This has been the hearing of an application under s 67 of the Arbitration Act 1996 (the 1996 Act) by the Claimant, Black Sea Commodities Ltd, to challenge an Arbitration Award, by Arbitrators, Messrs Burneski, Lucas and Sipos, dated 14 April 2020, in favour of the Defendant Lemarc Agromond Pte Ltd as buyer against the Claimant as seller (on jurisdiction and liability, subsequently followed by an Award on quantum dated 8 July 2020, also challenged by the Claimant).
The issue depends upon the question of what occurred between 9 and 14 March 2018, and whether the Arbitrators had jurisdiction to decide that there was a binding arbitration agreement in place between the Claimant and Defendant in respect of the sale of a consignment of Ukrainian corn FOB Odessa (and subsequently to make substantial findings in favour of the Defendant). The Claimant, represented by Mr Oliver Caplin, submits that there was no arbitration agreement and the Defendant, by Mr Francis Hornyold-Strickland, that there was. There was oral evidence before me, since the issue of jurisdiction was reopened, from Mr Heston, the COO of the Claimant and from Mr Gurov, a senior trader of the Defendant. The exchange of communications in March 2018 was carried out through a broker, Mr Gligoric, and there is no dispute about agency or authority.
The Defendant submits, by a late amendment at the hearing which I permitted, to add a case not run by it before the Arbitrators nor pleaded before me, that there was a binding contract of sale on 9 March. which allegedly contained a term implied by trade custom, a GAFTA arbitration clause, alternatively as his original, and still main, case, that between 12 and 14 April an exchange of draft conditions including a GAFTA arbitration clause had led, before a breakdown of communications between the parties on 14 March, to a binding arbitration agreement, whether or not there was a binding sale contract on 9 March, alternatively it constituted a variation of the 9 March agreement so as to include such an arbitration clause.
It was common ground before me that it was not my task to decide whether or not there was a binding sale agreement, but rather whether there was a binding agreement for arbitration.
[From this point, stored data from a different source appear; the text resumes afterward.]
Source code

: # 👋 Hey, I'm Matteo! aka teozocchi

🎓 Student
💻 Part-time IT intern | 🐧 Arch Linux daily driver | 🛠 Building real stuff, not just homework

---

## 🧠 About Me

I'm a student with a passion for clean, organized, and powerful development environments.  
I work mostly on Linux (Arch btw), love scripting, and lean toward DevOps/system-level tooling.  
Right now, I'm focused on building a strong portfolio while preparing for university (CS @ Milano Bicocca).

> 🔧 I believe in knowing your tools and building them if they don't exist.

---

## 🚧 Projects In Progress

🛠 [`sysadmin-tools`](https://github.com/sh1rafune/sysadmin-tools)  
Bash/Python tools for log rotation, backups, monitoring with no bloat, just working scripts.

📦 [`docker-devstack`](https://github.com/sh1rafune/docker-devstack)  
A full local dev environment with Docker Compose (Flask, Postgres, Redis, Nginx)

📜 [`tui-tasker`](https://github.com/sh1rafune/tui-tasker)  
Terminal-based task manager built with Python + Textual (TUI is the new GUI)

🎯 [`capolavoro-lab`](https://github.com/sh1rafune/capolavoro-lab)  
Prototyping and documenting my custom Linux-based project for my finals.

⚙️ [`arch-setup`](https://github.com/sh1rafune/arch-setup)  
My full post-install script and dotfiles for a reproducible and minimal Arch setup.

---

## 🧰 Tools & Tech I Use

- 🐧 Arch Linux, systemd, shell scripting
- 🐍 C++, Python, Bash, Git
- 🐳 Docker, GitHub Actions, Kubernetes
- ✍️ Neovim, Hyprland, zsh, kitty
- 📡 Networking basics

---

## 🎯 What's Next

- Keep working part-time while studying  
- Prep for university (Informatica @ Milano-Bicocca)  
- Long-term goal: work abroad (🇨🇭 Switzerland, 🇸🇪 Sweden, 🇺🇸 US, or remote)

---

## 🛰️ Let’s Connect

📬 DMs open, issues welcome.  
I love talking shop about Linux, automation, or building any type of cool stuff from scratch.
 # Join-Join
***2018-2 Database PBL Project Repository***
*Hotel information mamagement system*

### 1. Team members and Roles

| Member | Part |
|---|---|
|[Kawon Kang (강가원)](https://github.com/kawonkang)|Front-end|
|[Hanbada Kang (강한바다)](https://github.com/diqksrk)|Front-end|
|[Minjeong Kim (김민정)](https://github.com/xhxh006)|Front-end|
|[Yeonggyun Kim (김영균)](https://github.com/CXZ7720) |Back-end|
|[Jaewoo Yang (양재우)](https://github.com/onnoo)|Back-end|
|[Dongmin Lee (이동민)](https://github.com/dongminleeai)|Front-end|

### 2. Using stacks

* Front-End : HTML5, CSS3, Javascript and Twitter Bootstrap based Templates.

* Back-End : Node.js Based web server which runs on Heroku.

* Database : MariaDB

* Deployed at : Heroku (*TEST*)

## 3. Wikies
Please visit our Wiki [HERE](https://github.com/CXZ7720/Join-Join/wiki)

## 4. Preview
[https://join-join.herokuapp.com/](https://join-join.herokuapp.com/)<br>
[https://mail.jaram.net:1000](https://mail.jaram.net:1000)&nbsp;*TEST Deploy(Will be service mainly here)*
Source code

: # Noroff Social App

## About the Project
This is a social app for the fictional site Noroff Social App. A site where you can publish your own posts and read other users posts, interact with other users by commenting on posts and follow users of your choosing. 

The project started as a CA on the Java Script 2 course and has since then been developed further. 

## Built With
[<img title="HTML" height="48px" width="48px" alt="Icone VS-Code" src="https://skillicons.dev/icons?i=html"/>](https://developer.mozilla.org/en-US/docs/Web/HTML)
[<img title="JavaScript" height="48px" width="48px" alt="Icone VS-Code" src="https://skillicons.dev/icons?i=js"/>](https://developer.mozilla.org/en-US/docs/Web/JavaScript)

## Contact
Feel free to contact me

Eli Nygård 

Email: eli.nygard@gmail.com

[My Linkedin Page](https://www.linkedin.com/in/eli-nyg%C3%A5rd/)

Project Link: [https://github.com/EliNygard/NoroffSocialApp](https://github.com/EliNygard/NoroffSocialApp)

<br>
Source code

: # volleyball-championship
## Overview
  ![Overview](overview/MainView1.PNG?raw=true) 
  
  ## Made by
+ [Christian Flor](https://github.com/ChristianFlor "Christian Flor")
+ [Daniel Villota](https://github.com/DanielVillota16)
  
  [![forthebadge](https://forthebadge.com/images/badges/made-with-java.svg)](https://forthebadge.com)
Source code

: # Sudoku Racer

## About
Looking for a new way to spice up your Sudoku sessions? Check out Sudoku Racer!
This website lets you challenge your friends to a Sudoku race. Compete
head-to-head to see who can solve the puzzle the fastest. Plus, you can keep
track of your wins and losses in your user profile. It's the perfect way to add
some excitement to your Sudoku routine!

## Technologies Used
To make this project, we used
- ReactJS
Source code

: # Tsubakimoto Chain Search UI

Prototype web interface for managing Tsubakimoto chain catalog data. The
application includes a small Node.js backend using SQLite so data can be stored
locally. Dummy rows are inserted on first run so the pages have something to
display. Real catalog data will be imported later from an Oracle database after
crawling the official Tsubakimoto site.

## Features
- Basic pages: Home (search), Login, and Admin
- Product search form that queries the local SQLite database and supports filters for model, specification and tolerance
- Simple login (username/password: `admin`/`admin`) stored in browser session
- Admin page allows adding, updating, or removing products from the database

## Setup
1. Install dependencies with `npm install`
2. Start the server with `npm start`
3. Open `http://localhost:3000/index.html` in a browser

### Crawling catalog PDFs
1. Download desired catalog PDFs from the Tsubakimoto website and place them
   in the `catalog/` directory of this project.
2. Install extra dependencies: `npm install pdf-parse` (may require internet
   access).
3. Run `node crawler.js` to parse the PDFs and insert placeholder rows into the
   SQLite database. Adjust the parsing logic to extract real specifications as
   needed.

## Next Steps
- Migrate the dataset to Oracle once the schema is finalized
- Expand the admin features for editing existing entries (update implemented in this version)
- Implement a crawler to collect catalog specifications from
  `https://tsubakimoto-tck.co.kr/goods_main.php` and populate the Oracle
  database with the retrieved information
Mr Caplin submitted that if, contrary to his contention, there was a binding contract of sale on 9 March (as the Arbitrators found at paragraph 6.17 of their Award) it did not contain a GAFTA or any arbitration clause, and that although, in the draft conditions which the Claimant's agent sent to the Defendant on 12 March, a GAFTA arbitration clause was included, those draft conditions were never agreed, and there was no consensus ad idem by 14 March when the negotiations broke down. Hence there was no arbitration agreement agreed on 9 March, and none thereafter.
I will reserve to later in this judgment the question of the Defendant's amended case, which only materialised towards the end of the hearing.
The Defendant's primary case is as to there having been a binding agreement on 9 March, varied/supplemented by agreement as to a GAFTA arbitration clause by virtue of the subsequent exchanges. Mr Hornyold-Strickland made it clear at the outset of his opening that his case was not that there was an arbitration clause agreed on 9 March as part of the key terms then agreed, but that subsequently, in the exchange of draft conditions, whereas there was dispute about other terms, there was no dispute as to the GAFTA clause, so that the arbitration agreement became binding, either by virtue of a variation of the contract or as an independent agreement. He relied on the definition of separability of an arbitration agreement in s 7 of the 1996 Act and the obiter dicta of Lord Hoffmann in Fiona Trust v Privalov [2007] Bus LR 1719 at [10], whereby he referred, in the context of construction of contract, to the fact that "businessman frequently do want the question of whether their contract was valid, or came into existence, or has become ineffective, submitted to arbitration and that the law should not place conceptual obstacles in their way". So here the Court should not place conceptual obstacles arising out of a strict interpretation of offer and acceptance in the way, when, as he submits, the parties intended to be bound by the GAFTA arbitration clause. Hence the pleading by the Defendant that the contract was made between 9 and 14 March.
The Arbitrators concluded, after considering the position of the parties, and the law as to sufficiency and certainty of terms of contract, particularly as set out by Lloyd LJ in Pagnan SpA v Feed Products Ltd [1987] 2 Lloyds 601 at [619], as follows at paragraph 6.17: "The Tribunal finds that there was a valid contract entered into through the broker which was binding on those parties as of 9 March." But they then continued at paragraph 6.18 "The Tribunal having found that there was a valid contract which included ….the GAFTA.. arbitration rules… explicitly referenced in the written Contract agreed...finds that it has jurisdiction in this matter."
The Claimant submits however that, whether there was or was not a binding contract on 9 March, there was no arbitration agreement contained in it, as there was no mention or discussion of the GAFTA or any arbitration clause on 9 March, and no consensus ad idem by virtue of the subsequent exchanges of draft conditions (including the GAFTA clause), which never led to agreement.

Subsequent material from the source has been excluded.